ASSEMBLY, No. 3771
STATE OF NEW JERSEY
209th LEGISLATURE
INTRODUCED OCTOBER 3, 2001
Sponsored by:
Assemblyman JOSEPH R. MALONE, III
District 30 (Burlington, Monmouth and Ocean)
Assemblywoman LORETTA WEINBERG
District 37 (Bergen)
Co-Sponsored by:
Assemblyman Doria
SYNOPSIS
Establishes hospital-based medication monitoring pilot program in DHSS; appropriates $75,000.
CURRENT VERSION OF TEXT
As introduced.
An Act concerning monitoring of medications in hospitals, and making an appropriation.
Be It Enacted by the Senate and General Assembly of the State of New Jersey:
1. There is established a hospital-based medication monitoring pilot program in the Department of Health and Senior Services.
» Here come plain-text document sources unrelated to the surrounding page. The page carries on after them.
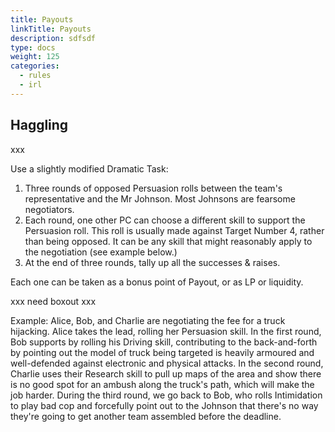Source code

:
 ```yaml
---
title: Payouts
linkTitle: Payouts
description: sdfsdf
type: docs
weight: 125
categories:
  - rules
  - irl
---
```


## Haggling

xxx

Use a slightly modified Dramatic Task:

1. Three rounds of opposed Persuasion rolls between the team's representative and the Mr Johnson. Most Johnsons are fearsome negotiators.
1. Each round, one other PC can choose a different skill to support the Persuasion roll. This roll is usually made against Target Number 4, rather than being opposed. It can be any skill that might reasonably apply to the negotiation (see example below.)
1. At the end of three rounds, tally up all the successes & raises. 

Each one can be taken as a bonus point of Payout, or as LP or liquidity.


xxx need boxout xxx

Example: Alice, Bob, and Charlie are negotiating the fee for a truck hijacking. Alice takes the lead, rolling her Persuasion skill. In the first round, Bob supports by rolling his Driving skill, contributing to the back-and-forth by pointing out the model of truck being targeted is heavily armoured and well-defended against electronic and physical attacks. In the second round, Charlie uses their Research skill to pull up maps of the area and show there is no good spot for an ambush along the truck's path, which will make the job harder. During the third round, we go back to Bob, who rolls Intimidation to play bad cop and forcefully point out to the Johnson that there's no way they're going to get another team assembled before the deadline.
a. The Commissioner of Health and Senior Services shall provide a grant to an acute care hospital in the State to implement the pilot program pursuant to the provisions of this act. The hospital shall establish a model medication ordering and administration system which includes the following:
(1) computerized on-line physician ordering of all medications through several input modes to accommodate the capabilities, convenience and comfort of the ordering physicians and other prescribers;
(2) generation of immediate alerts to prescribers and pharmacists for orders that are outside the expected norm, contraindicated for the patient, or for which a lower-cost and equally effective substitute is available;
(3) integration with pharmacy inventory and tracking, as well as with the hospital's financial systems;
(4) generation of auto-alerts to nurses through small portable devices when medications are due to be administered;
(5) integration with bar-coding identification of both the patient, by means of a wristband, and the actual medications; and
(6) integration with the patient's on-line medical record.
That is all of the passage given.